Segment Start: Available data

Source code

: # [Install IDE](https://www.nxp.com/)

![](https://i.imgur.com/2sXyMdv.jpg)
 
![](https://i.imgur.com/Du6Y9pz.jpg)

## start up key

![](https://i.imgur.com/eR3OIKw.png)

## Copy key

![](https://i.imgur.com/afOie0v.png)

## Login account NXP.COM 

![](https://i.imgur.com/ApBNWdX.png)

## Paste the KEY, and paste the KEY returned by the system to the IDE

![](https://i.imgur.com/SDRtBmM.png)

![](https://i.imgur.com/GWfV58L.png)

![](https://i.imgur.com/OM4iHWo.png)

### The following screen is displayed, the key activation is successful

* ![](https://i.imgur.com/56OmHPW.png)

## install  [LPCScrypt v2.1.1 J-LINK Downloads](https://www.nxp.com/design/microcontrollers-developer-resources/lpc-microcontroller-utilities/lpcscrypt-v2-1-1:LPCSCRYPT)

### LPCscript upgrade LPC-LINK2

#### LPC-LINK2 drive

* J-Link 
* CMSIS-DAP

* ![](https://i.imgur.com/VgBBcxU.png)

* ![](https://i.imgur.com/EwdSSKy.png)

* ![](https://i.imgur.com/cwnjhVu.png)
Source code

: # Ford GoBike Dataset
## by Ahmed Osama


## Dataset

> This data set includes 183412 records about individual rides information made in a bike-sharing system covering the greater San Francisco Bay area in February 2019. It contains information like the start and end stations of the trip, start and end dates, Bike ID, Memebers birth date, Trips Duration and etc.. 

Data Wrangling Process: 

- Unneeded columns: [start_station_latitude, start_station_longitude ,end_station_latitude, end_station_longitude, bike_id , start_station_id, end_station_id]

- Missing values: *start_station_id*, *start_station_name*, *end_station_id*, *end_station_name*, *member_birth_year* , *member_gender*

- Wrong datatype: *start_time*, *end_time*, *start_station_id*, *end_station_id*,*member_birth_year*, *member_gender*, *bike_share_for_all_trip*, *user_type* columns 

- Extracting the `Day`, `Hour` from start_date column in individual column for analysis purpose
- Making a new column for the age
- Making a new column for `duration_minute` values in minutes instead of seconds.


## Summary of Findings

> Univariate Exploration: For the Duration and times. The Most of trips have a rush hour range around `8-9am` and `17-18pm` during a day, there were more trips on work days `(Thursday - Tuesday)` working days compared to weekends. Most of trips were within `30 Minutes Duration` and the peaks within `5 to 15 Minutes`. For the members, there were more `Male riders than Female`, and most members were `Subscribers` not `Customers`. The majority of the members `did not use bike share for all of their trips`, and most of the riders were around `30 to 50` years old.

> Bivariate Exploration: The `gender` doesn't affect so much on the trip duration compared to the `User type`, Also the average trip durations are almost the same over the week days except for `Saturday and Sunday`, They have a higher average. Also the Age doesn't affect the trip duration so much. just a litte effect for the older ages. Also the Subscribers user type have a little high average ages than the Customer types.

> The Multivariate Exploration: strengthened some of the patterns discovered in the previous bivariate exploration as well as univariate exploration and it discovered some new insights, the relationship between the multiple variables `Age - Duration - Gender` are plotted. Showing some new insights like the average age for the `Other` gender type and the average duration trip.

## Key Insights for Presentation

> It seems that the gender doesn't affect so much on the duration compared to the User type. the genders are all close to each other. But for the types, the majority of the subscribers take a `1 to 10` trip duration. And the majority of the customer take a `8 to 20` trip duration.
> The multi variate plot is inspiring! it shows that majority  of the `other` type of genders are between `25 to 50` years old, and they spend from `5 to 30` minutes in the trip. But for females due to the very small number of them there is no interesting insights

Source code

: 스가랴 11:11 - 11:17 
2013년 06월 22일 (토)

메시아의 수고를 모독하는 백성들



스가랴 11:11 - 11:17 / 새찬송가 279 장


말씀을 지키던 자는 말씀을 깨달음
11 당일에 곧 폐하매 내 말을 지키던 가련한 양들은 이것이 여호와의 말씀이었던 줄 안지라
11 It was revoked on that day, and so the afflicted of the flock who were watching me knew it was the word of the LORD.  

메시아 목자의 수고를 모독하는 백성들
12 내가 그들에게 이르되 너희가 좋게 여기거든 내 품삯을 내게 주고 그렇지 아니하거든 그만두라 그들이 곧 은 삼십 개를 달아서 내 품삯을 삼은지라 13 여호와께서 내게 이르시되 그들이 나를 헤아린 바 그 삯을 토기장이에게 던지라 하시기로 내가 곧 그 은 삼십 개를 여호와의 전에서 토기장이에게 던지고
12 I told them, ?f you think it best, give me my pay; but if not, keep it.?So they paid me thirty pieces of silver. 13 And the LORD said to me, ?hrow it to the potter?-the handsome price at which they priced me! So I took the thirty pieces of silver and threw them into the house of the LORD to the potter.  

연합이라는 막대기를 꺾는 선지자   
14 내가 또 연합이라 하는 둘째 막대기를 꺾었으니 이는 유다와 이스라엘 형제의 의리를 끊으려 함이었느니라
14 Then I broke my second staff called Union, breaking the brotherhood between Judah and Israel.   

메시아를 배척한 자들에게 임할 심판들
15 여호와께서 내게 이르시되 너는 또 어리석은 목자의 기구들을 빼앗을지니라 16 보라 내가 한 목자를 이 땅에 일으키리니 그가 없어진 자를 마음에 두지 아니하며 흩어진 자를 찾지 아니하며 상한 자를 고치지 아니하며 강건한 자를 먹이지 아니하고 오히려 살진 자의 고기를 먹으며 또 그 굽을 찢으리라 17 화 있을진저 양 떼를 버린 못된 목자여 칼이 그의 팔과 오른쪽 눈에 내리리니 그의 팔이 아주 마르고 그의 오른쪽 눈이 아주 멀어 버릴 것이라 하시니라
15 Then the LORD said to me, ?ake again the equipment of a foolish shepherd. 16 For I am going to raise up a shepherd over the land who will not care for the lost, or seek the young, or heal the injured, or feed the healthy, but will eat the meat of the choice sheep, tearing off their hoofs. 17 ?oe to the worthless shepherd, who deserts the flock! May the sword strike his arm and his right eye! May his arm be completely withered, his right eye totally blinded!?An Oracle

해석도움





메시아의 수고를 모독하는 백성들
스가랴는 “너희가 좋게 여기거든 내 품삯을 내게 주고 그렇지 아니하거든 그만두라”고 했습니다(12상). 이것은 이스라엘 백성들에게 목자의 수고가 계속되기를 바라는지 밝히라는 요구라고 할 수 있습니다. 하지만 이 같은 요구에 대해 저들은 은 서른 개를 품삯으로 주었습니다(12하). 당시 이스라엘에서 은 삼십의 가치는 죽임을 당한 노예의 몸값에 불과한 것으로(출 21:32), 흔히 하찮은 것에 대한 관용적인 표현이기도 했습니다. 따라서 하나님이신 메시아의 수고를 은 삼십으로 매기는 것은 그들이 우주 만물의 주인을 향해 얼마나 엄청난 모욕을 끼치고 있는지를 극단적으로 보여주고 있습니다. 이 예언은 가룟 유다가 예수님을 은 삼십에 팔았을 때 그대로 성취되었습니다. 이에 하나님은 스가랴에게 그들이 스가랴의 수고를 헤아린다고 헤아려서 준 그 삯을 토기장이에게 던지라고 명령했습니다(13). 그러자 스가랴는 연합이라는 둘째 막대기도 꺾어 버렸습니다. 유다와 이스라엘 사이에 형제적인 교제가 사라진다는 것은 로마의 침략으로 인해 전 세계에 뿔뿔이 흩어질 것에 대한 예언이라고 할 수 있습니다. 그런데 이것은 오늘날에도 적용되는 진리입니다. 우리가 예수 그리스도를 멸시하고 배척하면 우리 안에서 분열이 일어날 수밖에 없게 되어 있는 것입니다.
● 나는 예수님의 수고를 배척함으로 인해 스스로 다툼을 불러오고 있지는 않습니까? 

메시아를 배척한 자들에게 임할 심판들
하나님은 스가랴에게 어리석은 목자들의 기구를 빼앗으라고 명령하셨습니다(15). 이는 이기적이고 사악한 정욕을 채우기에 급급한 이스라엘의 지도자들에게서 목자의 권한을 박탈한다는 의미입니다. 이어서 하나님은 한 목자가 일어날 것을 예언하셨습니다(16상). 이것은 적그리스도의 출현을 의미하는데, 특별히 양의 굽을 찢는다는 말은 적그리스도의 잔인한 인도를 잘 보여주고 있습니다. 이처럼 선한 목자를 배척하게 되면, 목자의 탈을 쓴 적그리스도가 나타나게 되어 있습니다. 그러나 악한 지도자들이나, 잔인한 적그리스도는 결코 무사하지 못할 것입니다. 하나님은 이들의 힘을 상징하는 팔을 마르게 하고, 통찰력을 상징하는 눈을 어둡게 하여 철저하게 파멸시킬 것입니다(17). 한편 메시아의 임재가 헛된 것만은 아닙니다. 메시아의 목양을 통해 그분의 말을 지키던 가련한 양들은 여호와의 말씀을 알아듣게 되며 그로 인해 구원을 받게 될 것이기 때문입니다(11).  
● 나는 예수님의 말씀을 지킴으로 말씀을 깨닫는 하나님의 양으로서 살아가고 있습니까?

Segment End: Available data

- _What you are asked to do_
From the listing above, return the lines starting at the one with "Ford GoBike Dataset" and ending at the one with "## Summary of Findings", both kept, exactly as they appear and nothing more.

- _Reply to the task_
: # Ford GoBike Dataset
## by Ahmed Osama


## Dataset

> This data set includes 183412 records about individual rides information made in a bike-sharing system covering the greater San Francisco Bay area in February 2019. It contains information like the start and end stations of the trip, start and end dates, Bike ID, Memebers birth date, Trips Duration and etc.. 

Data Wrangling Process: 

- Unneeded columns: [start_station_latitude, start_station_longitude ,end_station_latitude, end_station_longitude, bike_id , start_station_id, end_station_id]

- Missing values: *start_station_id*, *start_station_name*, *end_station_id*, *end_station_name*, *member_birth_year* , *member_gender*

- Wrong datatype: *start_time*, *end_time*, *start_station_id*, *end_station_id*,*member_birth_year*, *member_gender*, *bike_share_for_all_trip*, *user_type* columns 

- Extracting the `Day`, `Hour` from start_date column in individual column for analysis purpose
- Making a new column for the age
- Making a new column for `duration_minute` values in minutes instead of seconds.


## Summary of Findings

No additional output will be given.